1.D. Participant introductions are important to bring everyone's "voice" into the distributed meeting "room" and establish the sense of the whole group. With an already formed group, this can be as simple as including a list of names, titles, and locations. Where the software allows graphics, a display of names in a circle or a map of participants' locations can be very effective. You can ask participants to check in themselves by saying "Hello, I'm here" in one way or another. Or you can ask for self-introductions, including their intentions and expectations for the meeting.

1.E. Different group and task stages have different dynamics and needs. In planning for and facilitating the meeting, consider where the group is in its life together. Is it new, just forming, getting acquainted and developing its shared identity, testing boundaries and building trust? Is it well-established and more focused on its task than on its relationships? Is it toward the end of its work, moving toward completion, reflection, and renewal?

At what stage is the task? Is it at the generative beginning stages of vision, idea, and possibility that have not yet taken form? Is it in the blood, sweat, and tears middle where there is lots of interaction and problem solving going on? Is it toward the end, with lots of refining and polishing?

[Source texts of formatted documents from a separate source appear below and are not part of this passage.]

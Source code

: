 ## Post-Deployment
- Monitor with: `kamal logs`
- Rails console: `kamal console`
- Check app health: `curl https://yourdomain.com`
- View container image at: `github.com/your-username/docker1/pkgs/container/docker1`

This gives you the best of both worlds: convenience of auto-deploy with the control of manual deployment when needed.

2. Bring the Human Touch On Line

There are many ways to bring high-touch into high-tech distributed meetings. Here are a few simple ways to be more human on line:

A. Presence
B. Active and compassionate listening
C. Golden Rules of On-Line Communication
D. Making up for lack of body language and nonverbal communication
E. Writing with others in mind

2.A. Bringing presence to on-line communication is simply a matter of taking time to actually read what others have written, reflect on what is true for you before responding, and to pay attention to what you write and how you express it.

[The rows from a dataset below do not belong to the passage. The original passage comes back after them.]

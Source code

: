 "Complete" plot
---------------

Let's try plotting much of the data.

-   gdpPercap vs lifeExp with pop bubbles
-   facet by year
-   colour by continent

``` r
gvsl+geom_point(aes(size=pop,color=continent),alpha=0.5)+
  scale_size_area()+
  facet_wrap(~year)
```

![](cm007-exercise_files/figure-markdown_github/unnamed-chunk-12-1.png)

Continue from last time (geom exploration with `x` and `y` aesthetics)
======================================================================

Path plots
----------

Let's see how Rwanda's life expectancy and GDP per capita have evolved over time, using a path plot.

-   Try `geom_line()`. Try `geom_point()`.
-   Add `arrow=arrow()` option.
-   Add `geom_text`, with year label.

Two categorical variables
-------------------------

The word "memorandum" comes from Middle English, "let it be remembered," from Latin, from memorare, to remember, from memor, mindful.

Presence is what makes on-line communication mindful.

2.B. Active and compassionate listening is even more important in distributed meetings than face-to-face. Without body language and nonverbals, it's hard to know if you understand or are understood. Active listening is paraphrasing for the purpose of understanding. "Let me see if I understand your point. You're saying..." Often active listening surfaces assumptions of which you and/or the other person were unaware.

Compassionate listening is paying attention to what's behind the words as well as the words themselves (the music as well as the song). It is listening from the heart as well as the mind. Listen compassionately for hidden assumptions, what's unspoken, what's undiscussable, what's missing and can't be said. It may or may not be appropriate to bring those out in the group. Perhaps a private communication is better or perhaps keeping silent is more timely.

2.C. There are several Golden Rules of On-Line Communication:


2.D. Over the past twenty years, people have developed a number of ways for making up for lack of body language and nonverbal cues. A simple way is to write more expressively, including some of what you're feeling as well as thinking. Another is to indicate affect explicitly with words such as <grin>, (chuckle), ^shrug^, or with "emoticons" like the ever-popular smiley as viewed from the side :-) There are whole lexicons of "emoticons" used on public systems. As always, the trick is to remember what they mean (wink, ;-).

Where the software allows, use fonts and color for emphasis and to indicate affect.

Be careful with wry, ironic, or sarcastic humor which can be easily misunderstood. Indicate your humorous or tongue-in-cheek intent as above.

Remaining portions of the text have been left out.